Une hausse modérée des péages en 2024
Le Ministre des Transports, Clément Beaune, a annoncé une nouvelle qui apaisera les automobilistes français. En effet, l’augmentation annuelle des péages prévue pour le 1er février 2024 sera inférieure à 3%, une hausse bien plus modérée comparée aux années précédentes.
Contexte économique et inflation
En règle générale, cette hausse est imputée à l’inflation. L’année dernière, le 1er février 2023, le prix des concessions autoroutières avait grimpé de 4,75%. Cependant, « l’an prochain, la hausse sera limitée, et inférieure à d’habitude », a rassuré le Ministre.

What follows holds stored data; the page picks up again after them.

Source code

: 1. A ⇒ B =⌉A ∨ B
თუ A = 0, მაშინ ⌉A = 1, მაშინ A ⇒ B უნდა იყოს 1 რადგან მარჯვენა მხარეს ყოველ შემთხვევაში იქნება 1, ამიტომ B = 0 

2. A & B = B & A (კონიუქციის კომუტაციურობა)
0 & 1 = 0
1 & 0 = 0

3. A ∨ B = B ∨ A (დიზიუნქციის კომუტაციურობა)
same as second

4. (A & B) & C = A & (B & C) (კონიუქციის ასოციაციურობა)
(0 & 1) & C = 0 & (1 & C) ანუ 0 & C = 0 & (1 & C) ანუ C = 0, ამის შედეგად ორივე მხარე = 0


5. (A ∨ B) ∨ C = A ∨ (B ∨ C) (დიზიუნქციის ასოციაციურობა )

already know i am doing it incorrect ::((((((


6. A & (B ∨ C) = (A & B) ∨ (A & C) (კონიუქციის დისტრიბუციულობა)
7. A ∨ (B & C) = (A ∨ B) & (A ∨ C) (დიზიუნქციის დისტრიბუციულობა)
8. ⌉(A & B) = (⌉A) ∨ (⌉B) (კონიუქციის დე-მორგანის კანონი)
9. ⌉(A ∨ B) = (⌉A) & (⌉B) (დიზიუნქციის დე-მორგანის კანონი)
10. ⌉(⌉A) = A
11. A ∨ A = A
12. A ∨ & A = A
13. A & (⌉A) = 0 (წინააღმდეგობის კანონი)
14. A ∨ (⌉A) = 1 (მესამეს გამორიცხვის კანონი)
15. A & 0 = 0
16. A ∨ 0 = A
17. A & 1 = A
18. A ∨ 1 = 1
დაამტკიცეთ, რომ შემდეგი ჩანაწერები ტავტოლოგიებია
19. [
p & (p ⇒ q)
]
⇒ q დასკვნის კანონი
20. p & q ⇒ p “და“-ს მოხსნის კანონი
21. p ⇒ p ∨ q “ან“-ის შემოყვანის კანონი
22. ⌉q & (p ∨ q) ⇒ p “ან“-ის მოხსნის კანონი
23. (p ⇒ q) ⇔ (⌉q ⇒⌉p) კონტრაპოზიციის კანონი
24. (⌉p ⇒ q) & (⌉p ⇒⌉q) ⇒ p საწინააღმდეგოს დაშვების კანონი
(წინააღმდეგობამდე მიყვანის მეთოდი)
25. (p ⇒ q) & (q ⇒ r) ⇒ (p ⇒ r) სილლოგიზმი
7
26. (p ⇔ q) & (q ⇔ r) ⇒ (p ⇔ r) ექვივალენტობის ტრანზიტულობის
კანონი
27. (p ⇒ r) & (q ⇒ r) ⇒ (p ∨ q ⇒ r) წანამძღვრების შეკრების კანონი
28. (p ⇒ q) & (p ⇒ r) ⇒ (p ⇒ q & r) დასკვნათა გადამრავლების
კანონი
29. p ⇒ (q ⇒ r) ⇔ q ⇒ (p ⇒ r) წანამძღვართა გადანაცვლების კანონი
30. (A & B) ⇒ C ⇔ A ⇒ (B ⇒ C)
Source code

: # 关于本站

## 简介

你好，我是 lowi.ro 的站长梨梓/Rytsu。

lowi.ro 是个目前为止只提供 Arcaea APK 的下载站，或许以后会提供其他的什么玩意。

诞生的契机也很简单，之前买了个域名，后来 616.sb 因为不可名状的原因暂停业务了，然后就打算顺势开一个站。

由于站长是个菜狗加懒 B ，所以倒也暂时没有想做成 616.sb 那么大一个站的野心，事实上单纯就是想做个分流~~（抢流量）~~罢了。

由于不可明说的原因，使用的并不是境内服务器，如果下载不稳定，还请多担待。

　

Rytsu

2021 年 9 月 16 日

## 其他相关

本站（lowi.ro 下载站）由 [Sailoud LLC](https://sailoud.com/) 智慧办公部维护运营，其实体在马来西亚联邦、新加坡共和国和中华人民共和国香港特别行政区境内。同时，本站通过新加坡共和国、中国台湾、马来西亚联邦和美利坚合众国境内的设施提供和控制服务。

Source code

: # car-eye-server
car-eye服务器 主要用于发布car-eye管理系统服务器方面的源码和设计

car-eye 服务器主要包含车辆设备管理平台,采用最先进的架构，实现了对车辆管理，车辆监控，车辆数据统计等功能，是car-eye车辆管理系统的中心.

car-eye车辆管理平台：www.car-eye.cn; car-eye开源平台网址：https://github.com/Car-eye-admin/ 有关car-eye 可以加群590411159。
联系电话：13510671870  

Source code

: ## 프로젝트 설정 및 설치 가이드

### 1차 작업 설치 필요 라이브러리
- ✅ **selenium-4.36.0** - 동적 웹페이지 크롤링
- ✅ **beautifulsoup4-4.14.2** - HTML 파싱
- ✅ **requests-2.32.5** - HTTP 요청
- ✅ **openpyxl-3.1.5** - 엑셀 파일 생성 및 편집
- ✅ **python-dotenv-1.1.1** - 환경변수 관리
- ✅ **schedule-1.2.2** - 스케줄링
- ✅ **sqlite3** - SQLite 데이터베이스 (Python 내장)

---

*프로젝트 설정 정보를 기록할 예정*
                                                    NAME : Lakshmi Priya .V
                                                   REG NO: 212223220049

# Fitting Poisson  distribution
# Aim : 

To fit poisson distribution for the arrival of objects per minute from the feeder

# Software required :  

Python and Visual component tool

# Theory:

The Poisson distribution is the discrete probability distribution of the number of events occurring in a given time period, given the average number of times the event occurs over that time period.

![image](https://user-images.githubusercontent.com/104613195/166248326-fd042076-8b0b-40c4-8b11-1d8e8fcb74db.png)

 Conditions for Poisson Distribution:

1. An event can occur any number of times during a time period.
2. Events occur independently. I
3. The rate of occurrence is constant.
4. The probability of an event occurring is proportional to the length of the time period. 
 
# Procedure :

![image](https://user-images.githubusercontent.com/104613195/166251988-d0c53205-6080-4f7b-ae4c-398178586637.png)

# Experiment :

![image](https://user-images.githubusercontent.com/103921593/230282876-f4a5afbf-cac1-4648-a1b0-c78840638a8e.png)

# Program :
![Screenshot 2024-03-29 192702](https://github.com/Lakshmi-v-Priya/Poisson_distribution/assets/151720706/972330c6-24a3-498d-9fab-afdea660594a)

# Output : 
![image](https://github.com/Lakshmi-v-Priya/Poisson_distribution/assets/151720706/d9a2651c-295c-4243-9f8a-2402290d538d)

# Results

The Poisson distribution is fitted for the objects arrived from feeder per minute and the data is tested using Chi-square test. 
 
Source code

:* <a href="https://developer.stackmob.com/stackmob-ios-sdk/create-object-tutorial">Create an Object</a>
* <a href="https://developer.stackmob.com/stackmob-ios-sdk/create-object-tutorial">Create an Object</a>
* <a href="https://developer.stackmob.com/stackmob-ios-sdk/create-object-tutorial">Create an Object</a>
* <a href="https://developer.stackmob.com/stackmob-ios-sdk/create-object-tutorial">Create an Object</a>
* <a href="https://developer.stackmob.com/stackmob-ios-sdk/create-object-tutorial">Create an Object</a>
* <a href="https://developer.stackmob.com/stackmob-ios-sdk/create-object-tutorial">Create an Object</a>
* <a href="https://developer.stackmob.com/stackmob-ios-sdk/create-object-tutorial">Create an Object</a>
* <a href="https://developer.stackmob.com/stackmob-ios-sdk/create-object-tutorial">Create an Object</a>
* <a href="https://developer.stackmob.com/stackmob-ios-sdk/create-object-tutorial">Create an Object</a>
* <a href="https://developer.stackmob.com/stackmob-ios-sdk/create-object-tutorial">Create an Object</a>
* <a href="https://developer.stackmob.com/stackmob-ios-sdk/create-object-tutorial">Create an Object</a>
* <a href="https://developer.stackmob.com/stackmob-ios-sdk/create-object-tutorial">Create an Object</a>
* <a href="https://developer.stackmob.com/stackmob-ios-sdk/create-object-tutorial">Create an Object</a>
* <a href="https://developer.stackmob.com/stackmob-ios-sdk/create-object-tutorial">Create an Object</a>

Il faut noter que l’inflation a atteint des niveaux records cette année avant de ralentir à partir d’octobre 2023.
Des rumeurs démenties
Des bruits de couloir évoquaient une éventuelle hausse de 5% des péages par Vinci Autoroutes. Cette rumeur, associée à la loi de finances pour 2024 qui prévoyait une taxation plus élevée des sociétés autoroutières, a suscité des craintes chez les automobilistes. Toutefois, Clément Beaune a rapidement balayé ces « fake news » en affirmant que « c’est l’État qui valide » cette augmentation.
Un avenir encore incertain
Quant à la crainte d’une nouvelle hausse pour l’année suivante, le Ministre des Transports a précisé que tout dépend de l’inflation. Il a ajouté : « On verra selon l’inflation de 2024, elle devrait être autour de 2,5 %, donc il y aura peut-être une hausse mais modérée. » Ainsi, l’avenir des tarifs des péages reste encore incertain et dépendra du contexte économique.